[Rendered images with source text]
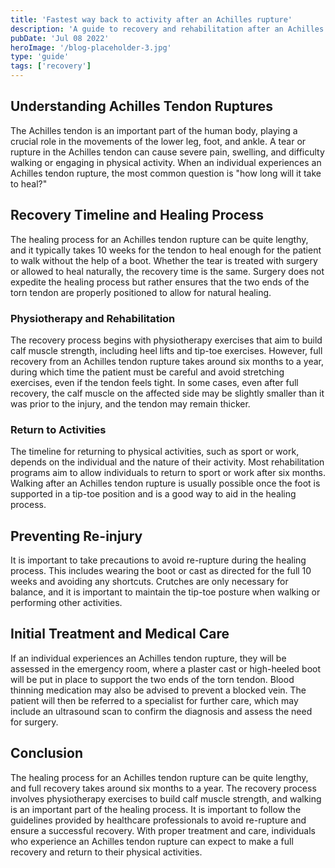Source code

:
 ```yaml
---
title: 'Fastest way back to activity after an Achilles rupture'
description: 'A guide to recovery and rehabilitation after an Achilles tendon rupture, including timelines for returning to activities and tips to avoid re-injury'
pubDate: 'Jul 08 2022'
heroImage: '/blog-placeholder-3.jpg'
type: 'guide'
tags: ['recovery']
---
```


## Understanding Achilles Tendon Ruptures

The Achilles tendon is an important part of the human body, playing a crucial role in the movements of the lower leg, foot, and ankle. A tear or rupture in the Achilles tendon can cause severe pain, swelling, and difficulty walking or engaging in physical activity. When an individual experiences an Achilles tendon rupture, the most common question is "how long will it take to heal?"

## Recovery Timeline and Healing Process

The healing process for an Achilles tendon rupture can be quite lengthy, and it typically takes 10 weeks for the tendon to heal enough for the patient to walk without the help of a boot. Whether the tear is treated with surgery or allowed to heal naturally, the recovery time is the same. Surgery does not expedite the healing process but rather ensures that the two ends of the torn tendon are properly positioned to allow for natural healing.

### Physiotherapy and Rehabilitation

The recovery process begins with physiotherapy exercises that aim to build calf muscle strength, including heel lifts and tip-toe exercises. However, full recovery from an Achilles tendon rupture takes around six months to a year, during which time the patient must be careful and avoid stretching exercises, even if the tendon feels tight. In some cases, even after full recovery, the calf muscle on the affected side may be slightly smaller than it was prior to the injury, and the tendon may remain thicker.

### Return to Activities

The timeline for returning to physical activities, such as sport or work, depends on the individual and the nature of their activity. Most rehabilitation programs aim to allow individuals to return to sport or work after six months. Walking after an Achilles tendon rupture is usually possible once the foot is supported in a tip-toe position and is a good way to aid in the healing process.

## Preventing Re-injury

It is important to take precautions to avoid re-rupture during the healing process. This includes wearing the boot or cast as directed for the full 10 weeks and avoiding any shortcuts. Crutches are only necessary for balance, and it is important to maintain the tip-toe posture when walking or performing other activities.

## Initial Treatment and Medical Care

If an individual experiences an Achilles tendon rupture, they will be assessed in the emergency room, where a plaster cast or high-heeled boot will be put in place to support the two ends of the torn tendon. Blood thinning medication may also be advised to prevent a blocked vein. The patient will then be referred to a specialist for further care, which may include an ultrasound scan to confirm the diagnosis and assess the need for surgery.

## Conclusion

The healing process for an Achilles tendon rupture can be quite lengthy, and full recovery takes around six months to a year. The recovery process involves physiotherapy exercises to build calf muscle strength, and walking is an important part of the healing process. It is important to follow the guidelines provided by healthcare professionals to avoid re-rupture and ensure a successful recovery. With proper treatment and care, individuals who experience an Achilles tendon rupture can expect to make a full recovery and return to their physical activities.
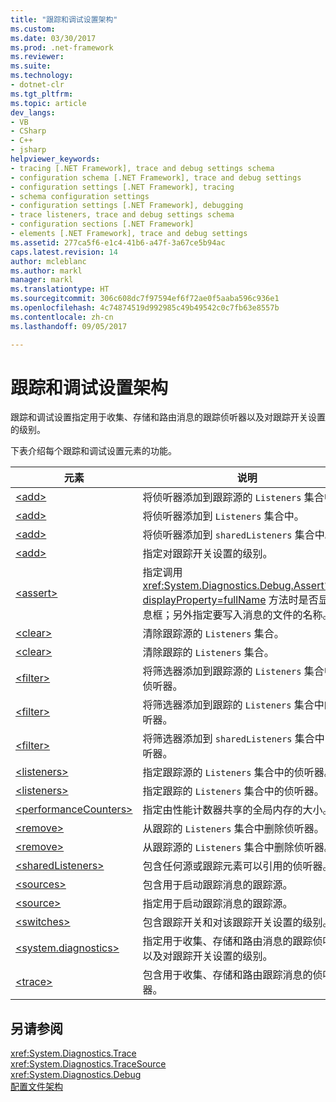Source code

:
 ```yaml
---
title: "跟踪和调试设置架构"
ms.custom: 
ms.date: 03/30/2017
ms.prod: .net-framework
ms.reviewer: 
ms.suite: 
ms.technology:
- dotnet-clr
ms.tgt_pltfrm: 
ms.topic: article
dev_langs:
- VB
- CSharp
- C++
- jsharp
helpviewer_keywords:
- tracing [.NET Framework], trace and debug settings schema
- configuration schema [.NET Framework], trace and debug settings
- configuration settings [.NET Framework], tracing
- schema configuration settings
- configuration settings [.NET Framework], debugging
- trace listeners, trace and debug settings schema
- configuration sections [.NET Framework]
- elements [.NET Framework], trace and debug settings
ms.assetid: 277ca5f6-e1c4-41b6-a47f-3a67ce5b94ac
caps.latest.revision: 14
author: mcleblanc
ms.author: markl
manager: markl
ms.translationtype: HT
ms.sourcegitcommit: 306c608dc7f97594ef6f72ae0f5aaba596c936e1
ms.openlocfilehash: 4c74874519d992985c49b49542c0c7fb63e8557b
ms.contentlocale: zh-cn
ms.lasthandoff: 09/05/2017

---
```

# <a name="trace-and-debug-settings-schema"></a>跟踪和调试设置架构
跟踪和调试设置指定用于收集、存储和路由消息的跟踪侦听器以及对跟踪开关设置的级别。  
  
 下表介绍每个跟踪和调试设置元素的功能。  
  
|元素|说明|  
|-------------|-----------------|  
|[\<add>](../../../../../docs/framework/configure-apps/file-schema/trace-debug/add-element-for-listeners-for-source.md)|将侦听器添加到跟踪源的 `Listeners` 集合中。|  
|[\<add>](../../../../../docs/framework/configure-apps/file-schema/trace-debug/add-element-for-listeners-for-trace.md)|将侦听器添加到 `Listeners` 集合中。|  
|[\<add>](../../../../../docs/framework/configure-apps/file-schema/trace-debug/add-element-for-sharedlisteners.md)|将侦听器添加到 `sharedListeners` 集合中。|  
|[\<add>](../../../../../docs/framework/configure-apps/file-schema/trace-debug/add-element-for-switches.md)|指定对跟踪开关设置的级别。|  
|[\<assert>](../../../../../docs/framework/configure-apps/file-schema/trace-debug/assert-element.md)|指定调用 <xref:System.Diagnostics.Debug.Assert%2A?displayProperty=fullName> 方法时是否显示消息框；另外指定要写入消息的文件的名称。|  
|[\<clear>](../../../../../docs/framework/configure-apps/file-schema/trace-debug/clear-element-for-listeners-for-source.md)|清除跟踪源的 `Listeners` 集合。|  
|[\<clear>](../../../../../docs/framework/configure-apps/file-schema/trace-debug/clear-element-for-listeners-for-trace.md)|清除跟踪的 `Listeners` 集合。|  
|[\<filter>](../../../../../docs/framework/configure-apps/file-schema/trace-debug/filter-element-for-add-for-listeners-for-source.md)|将筛选器添加到跟踪源的 `Listeners` 集合中的侦听器。|  
|[\<filter>](../../../../../docs/framework/configure-apps/file-schema/trace-debug/filter-element-for-add-for-listeners-for-trace.md)|将筛选器添加到跟踪的 `Listeners` 集合中的侦听器。|  
|[\<filter>](../../../../../docs/framework/configure-apps/file-schema/trace-debug/filter-element-for-add-for-sharedlisteners.md)|将筛选器添加到 `sharedListeners` 集合中的侦听器。|  
|[\<listeners>](../../../../../docs/framework/configure-apps/file-schema/trace-debug/listeners-element-for-source.md)|指定跟踪源的 `Listeners` 集合中的侦听器。|  
|[\<listeners>](../../../../../docs/framework/configure-apps/file-schema/trace-debug/listeners-element-for-trace.md)|指定跟踪的 `Listeners` 集合中的侦听器。|  
|[\<performanceCounters>](../../../../../docs/framework/configure-apps/file-schema/trace-debug/performancecounters-element.md)|指定由性能计数器共享的全局内存的大小。|  
|[\<remove>](../../../../../docs/framework/configure-apps/file-schema/trace-debug/remove-element-for-listeners-for-trace.md)|从跟踪的 `Listeners` 集合中删除侦听器。|  
|[\<remove>](../../../../../docs/framework/configure-apps/file-schema/trace-debug/remove-element-for-listeners-for-source.md)|从跟踪源的 `Listeners` 集合中删除侦听器。|  
|[\<sharedListeners>](../../../../../docs/framework/configure-apps/file-schema/trace-debug/sharedlisteners-element.md)|包含任何源或跟踪元素可以引用的侦听器。|  
|[\<sources>](../../../../../docs/framework/configure-apps/file-schema/trace-debug/sources-element.md)|包含用于启动跟踪消息的跟踪源。|  
|[\<source>](../../../../../docs/framework/configure-apps/file-schema/trace-debug/source-element.md)|指定用于启动跟踪消息的跟踪源。|  
|[\<switches>](../../../../../docs/framework/configure-apps/file-schema/trace-debug/switches-element.md)|包含跟踪开关和对该跟踪开关设置的级别。|  
|[\<system.diagnostics>](../../../../../docs/framework/configure-apps/file-schema/trace-debug/system-diagnostics-element.md)|指定用于收集、存储和路由消息的跟踪侦听器以及对跟踪开关设置的级别。|  
|[\<trace>](../../../../../docs/framework/configure-apps/file-schema/trace-debug/trace-element.md)|包含用于收集、存储和路由跟踪消息的侦听器。|  
  
## <a name="see-also"></a>另请参阅  
 <xref:System.Diagnostics.Trace>   
 <xref:System.Diagnostics.TraceSource>   
 <xref:System.Diagnostics.Debug>   
 [配置文件架构](../../../../../docs/framework/configure-apps/file-schema/index.md)

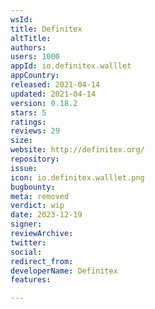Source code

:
 ```yaml
---
wsId: 
title: Definitex
altTitle: 
authors: 
users: 1000
appId: io.definitex.walllet
appCountry: 
released: 2021-04-14
updated: 2021-04-14
version: 0.18.2
stars: 5
ratings: 
reviews: 29
size: 
website: http://definitex.org/
repository: 
issue: 
icon: io.definitex.walllet.png
bugbounty: 
meta: removed
verdict: wip
date: 2023-12-19
signer: 
reviewArchive: 
twitter: 
social: 
redirect_from: 
developerName: Definitex
features: 

---
```


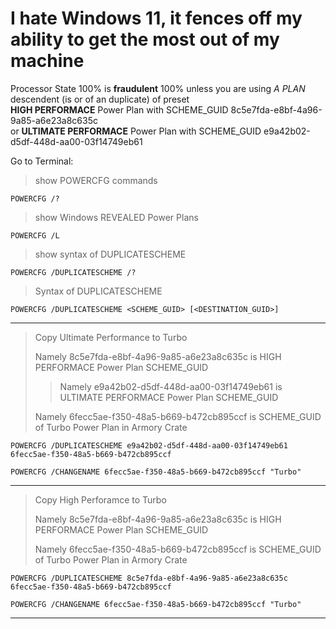 # I hate Windows 11, it fences off my ability to get the most out of my machine

Processor State 100% is **fraudulent** 100% unless you are using *A PLAN* descendent (is or of an duplicate) of preset <br> **HIGH PERFORMACE** Power Plan with SCHEME_GUID 8c5e7fda-e8bf-4a96-9a85-a6e23a8c635c <br>
                                                                                                                         or **ULTIMATE PERFORMACE** Power Plan with SCHEME_GUID e9a42b02-d5df-448d-aa00-03f14749eb61

Go to Terminal:
> show POWERCFG commands
> 

``` POWERCFG /? ```

> show Windows REVEALED Power Plans
> 

``` POWERCFG /L ```

> show syntax of DUPLICATESCHEME
> 

``` POWERCFG /DUPLICATESCHEME /? ```

> Syntax of DUPLICATESCHEME
> 

``` POWERCFG /DUPLICATESCHEME <SCHEME_GUID> [<DESTINATION_GUID>] ```

---

> Copy Ultimate Performance to Turbo
> 
> Namely 8c5e7fda-e8bf-4a96-9a85-a6e23a8c635c is HIGH PERFORMACE Power Plan SCHEME_GUID
> 
> >Namely e9a42b02-d5df-448d-aa00-03f14749eb61 is ULTIMATE PERFORMACE Power Plan SCHEME_GUID
> 
> Namely 6fecc5ae-f350-48a5-b669-b472cb895ccf is SCHEME_GUID of Turbo Power Plan in Armory Crate
> 

``` POWERCFG /DUPLICATESCHEME e9a42b02-d5df-448d-aa00-03f14749eb61 6fecc5ae-f350-48a5-b669-b472cb895ccf ```

``` POWERCFG /CHANGENAME 6fecc5ae-f350-48a5-b669-b472cb895ccf "Turbo" ```

--- 

> Copy High Perforamce to Turbo
> 
> Namely 8c5e7fda-e8bf-4a96-9a85-a6e23a8c635c is HIGH PERFORMACE Power Plan SCHEME_GUID
> 
> Namely 6fecc5ae-f350-48a5-b669-b472cb895ccf is SCHEME_GUID of Turbo Power Plan in Armory Crate
> 

``` POWERCFG /DUPLICATESCHEME 8c5e7fda-e8bf-4a96-9a85-a6e23a8c635c 6fecc5ae-f350-48a5-b669-b472cb895ccf ```

``` POWERCFG /CHANGENAME 6fecc5ae-f350-48a5-b669-b472cb895ccf "Turbo" ```

---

## ASSIGNMENT:
Could you reproduce exactly, and only, the lines from the start of the records through the line containing "## Understanding Achilles Tendon Ruptures", leaving out the pictures?

## SOLUTION:
Source code

:
 ```yaml
---
title: 'Fastest way back to activity after an Achilles rupture'
description: 'A guide to recovery and rehabilitation after an Achilles tendon rupture, including timelines for returning to activities and tips to avoid re-injury'
pubDate: 'Jul 08 2022'
heroImage: '/blog-placeholder-3.jpg'
type: 'guide'
tags: ['recovery']
---
```


## Understanding Achilles Tendon Ruptures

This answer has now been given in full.